Today, without lobbying my congressperson, without ingratiating myself with my superiors at work, and without paying dues to an exclusive club, I can use digital tools and platforms to get more out of my life than I could have otherwise. With Google and Wikipedia at my fingertips, I can amass the power of knowledge to generate new ideas; with Kickstarter and Indiegogo, I can ask other people to support my ideas at very low cost; by signing up as an Amazon merchant or creating a free blog on WordPress, I can distribute my products or services nearly for free; and by tapping Facebook, Twitter, and LinkedIn, I can connect with an audience of people who can judge for themselves whether my ideas, products, or services are worthy of their time, attention, and even money.

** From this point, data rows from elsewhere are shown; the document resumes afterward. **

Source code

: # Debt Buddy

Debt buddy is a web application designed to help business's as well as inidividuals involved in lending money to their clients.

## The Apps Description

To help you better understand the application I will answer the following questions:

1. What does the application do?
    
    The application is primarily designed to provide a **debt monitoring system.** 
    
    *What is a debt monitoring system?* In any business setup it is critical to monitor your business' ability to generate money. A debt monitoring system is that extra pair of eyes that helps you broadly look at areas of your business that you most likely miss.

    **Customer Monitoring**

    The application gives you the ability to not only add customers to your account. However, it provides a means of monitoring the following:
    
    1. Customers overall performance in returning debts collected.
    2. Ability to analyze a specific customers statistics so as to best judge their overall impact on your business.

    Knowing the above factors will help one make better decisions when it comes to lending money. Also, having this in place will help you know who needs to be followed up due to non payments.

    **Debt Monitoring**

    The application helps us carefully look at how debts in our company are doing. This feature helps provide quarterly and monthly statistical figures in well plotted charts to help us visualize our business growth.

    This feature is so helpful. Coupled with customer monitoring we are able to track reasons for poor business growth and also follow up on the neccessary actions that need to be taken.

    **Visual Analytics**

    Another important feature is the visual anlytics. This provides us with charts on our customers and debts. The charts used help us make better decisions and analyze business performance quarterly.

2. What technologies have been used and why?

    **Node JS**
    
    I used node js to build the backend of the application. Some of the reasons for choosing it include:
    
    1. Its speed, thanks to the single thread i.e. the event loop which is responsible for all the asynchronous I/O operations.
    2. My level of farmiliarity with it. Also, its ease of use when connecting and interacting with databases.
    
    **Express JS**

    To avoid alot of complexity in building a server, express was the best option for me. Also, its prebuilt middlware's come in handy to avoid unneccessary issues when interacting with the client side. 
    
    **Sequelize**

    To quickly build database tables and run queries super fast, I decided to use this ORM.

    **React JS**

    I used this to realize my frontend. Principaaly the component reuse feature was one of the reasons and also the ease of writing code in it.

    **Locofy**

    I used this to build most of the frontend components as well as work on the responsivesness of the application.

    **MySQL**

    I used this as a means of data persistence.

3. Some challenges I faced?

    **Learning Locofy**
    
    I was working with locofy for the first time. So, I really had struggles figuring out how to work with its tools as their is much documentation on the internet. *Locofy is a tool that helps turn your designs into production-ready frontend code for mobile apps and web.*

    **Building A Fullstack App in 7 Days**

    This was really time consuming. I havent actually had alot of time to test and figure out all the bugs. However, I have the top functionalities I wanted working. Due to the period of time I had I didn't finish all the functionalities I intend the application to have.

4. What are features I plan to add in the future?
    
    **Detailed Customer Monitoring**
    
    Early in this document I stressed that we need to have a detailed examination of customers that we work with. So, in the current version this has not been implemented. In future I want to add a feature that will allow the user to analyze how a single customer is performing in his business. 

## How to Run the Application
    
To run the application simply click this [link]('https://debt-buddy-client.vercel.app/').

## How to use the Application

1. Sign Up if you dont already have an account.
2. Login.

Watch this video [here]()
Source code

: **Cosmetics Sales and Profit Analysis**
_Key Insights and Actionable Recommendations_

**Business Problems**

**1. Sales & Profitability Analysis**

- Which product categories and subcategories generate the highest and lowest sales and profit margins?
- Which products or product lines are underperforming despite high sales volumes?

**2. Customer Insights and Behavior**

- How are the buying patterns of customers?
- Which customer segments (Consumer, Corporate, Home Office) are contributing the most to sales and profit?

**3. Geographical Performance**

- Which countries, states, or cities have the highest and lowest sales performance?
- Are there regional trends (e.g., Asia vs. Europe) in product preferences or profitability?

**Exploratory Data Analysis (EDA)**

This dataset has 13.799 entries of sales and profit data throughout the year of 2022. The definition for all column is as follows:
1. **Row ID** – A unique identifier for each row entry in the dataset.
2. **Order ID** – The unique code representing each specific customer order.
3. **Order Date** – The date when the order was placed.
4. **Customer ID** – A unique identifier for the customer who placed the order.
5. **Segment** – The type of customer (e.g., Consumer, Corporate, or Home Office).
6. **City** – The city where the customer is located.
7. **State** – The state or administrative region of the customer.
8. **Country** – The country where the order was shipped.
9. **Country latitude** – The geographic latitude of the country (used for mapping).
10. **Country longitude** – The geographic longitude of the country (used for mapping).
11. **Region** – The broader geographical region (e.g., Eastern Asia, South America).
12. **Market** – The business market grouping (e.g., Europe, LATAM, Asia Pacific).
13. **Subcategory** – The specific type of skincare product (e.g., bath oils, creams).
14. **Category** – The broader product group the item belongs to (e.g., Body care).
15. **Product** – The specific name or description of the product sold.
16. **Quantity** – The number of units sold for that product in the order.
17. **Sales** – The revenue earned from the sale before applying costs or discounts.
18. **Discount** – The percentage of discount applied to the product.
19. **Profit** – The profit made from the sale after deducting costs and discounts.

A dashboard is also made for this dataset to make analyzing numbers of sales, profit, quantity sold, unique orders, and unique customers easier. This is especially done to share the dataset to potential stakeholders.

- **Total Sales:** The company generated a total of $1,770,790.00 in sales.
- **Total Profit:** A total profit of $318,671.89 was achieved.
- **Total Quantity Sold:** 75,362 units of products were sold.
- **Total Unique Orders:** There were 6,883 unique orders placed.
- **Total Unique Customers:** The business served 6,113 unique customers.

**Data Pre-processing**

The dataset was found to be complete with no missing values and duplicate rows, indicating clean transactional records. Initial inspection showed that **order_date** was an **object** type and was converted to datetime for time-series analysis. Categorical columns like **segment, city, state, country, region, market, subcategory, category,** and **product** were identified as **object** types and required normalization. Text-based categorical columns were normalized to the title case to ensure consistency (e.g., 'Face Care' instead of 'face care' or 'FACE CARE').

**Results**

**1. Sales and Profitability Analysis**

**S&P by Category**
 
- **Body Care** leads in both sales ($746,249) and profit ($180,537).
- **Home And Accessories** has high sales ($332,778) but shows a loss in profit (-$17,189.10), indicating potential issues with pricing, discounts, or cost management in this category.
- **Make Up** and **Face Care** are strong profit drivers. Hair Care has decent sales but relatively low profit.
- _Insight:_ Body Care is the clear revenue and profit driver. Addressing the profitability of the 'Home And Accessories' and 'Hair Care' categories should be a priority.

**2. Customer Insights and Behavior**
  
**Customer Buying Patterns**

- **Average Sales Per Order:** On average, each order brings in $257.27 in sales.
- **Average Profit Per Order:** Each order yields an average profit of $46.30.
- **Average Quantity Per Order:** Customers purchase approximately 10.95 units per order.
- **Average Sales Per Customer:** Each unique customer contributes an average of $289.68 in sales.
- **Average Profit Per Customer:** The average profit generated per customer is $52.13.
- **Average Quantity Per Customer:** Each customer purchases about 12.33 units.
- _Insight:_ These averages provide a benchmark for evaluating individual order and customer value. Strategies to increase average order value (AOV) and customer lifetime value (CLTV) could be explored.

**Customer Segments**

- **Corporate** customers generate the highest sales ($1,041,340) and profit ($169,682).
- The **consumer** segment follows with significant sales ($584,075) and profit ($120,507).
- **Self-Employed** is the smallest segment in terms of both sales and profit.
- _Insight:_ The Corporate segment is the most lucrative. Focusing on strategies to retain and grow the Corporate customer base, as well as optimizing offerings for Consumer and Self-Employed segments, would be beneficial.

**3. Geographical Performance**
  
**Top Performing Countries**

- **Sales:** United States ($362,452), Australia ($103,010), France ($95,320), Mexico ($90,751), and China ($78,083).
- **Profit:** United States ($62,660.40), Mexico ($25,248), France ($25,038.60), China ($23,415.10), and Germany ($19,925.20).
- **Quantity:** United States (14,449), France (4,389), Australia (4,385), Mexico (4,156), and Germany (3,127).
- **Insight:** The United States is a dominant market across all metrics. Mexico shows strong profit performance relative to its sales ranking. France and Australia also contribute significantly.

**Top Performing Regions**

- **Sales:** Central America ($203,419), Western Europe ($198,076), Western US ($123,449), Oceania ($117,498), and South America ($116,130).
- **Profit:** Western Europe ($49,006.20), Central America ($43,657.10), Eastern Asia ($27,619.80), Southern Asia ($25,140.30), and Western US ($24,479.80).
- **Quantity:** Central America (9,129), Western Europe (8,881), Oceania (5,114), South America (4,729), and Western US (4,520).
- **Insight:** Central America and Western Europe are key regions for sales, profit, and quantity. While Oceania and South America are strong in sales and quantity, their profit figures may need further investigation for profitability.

In saying this, I have set myself up for easy critique, because I have invoked larger-than-life historical figures, compared with whom, the individuals I’m talking about will seem like small potatoes. But that is also part of my point. Because it was so hard to change the world before, changing it had to happen at large scale and was therefore very rare and very, very costly. As individuals, we’re smart enough to know that we should just keep our heads down, not rock the boat too much, and cautiously join in revolutions around us only when they have a large probability of success. This applies to supporting a political movement, joining a startup, changing careers, or lending support to a community project.

But thanks to digital tools and platforms, we can do all of those things with much greater ease. This makes it not only easier to join a large upheaval happening around us but also possible to start our own revolutions on a much smaller scale. Using a Withings scale, a calorie-tracking app like Lose It!, and a Fitbit pedometer, you can decide today to change your weight, rather than depending on Weight Watchers to build a facility near you or ship frozen foods to your grocer. Making yourself healthier won’t change the world. But it will change your world.

Now imagine that multiplied by hundreds of millions of people. What happens if each of them changes his/her own world sufficiently that the aggregate change results in a complete revolution? That’s the point of digital disruption. By putting power into the hands of individuals to change their own lives and make a difference in their own communities, people are likely to launch more initiatives, and they’re likely to attempt more changes. Even if all of these changes occur at an extremely small and local level, the aggregate benefit to the world is massive.

It may not be sexy to describe the Columbus or Jobs of the future as an aggregate mix of all of our good intentions and unshackled individual aspirations. But this shift from many to one — the unleashing of our individual power, collectively liberated by the digital tools and platforms we now depend on — will change the world in ways that legendary historical figures could not have dreamed of.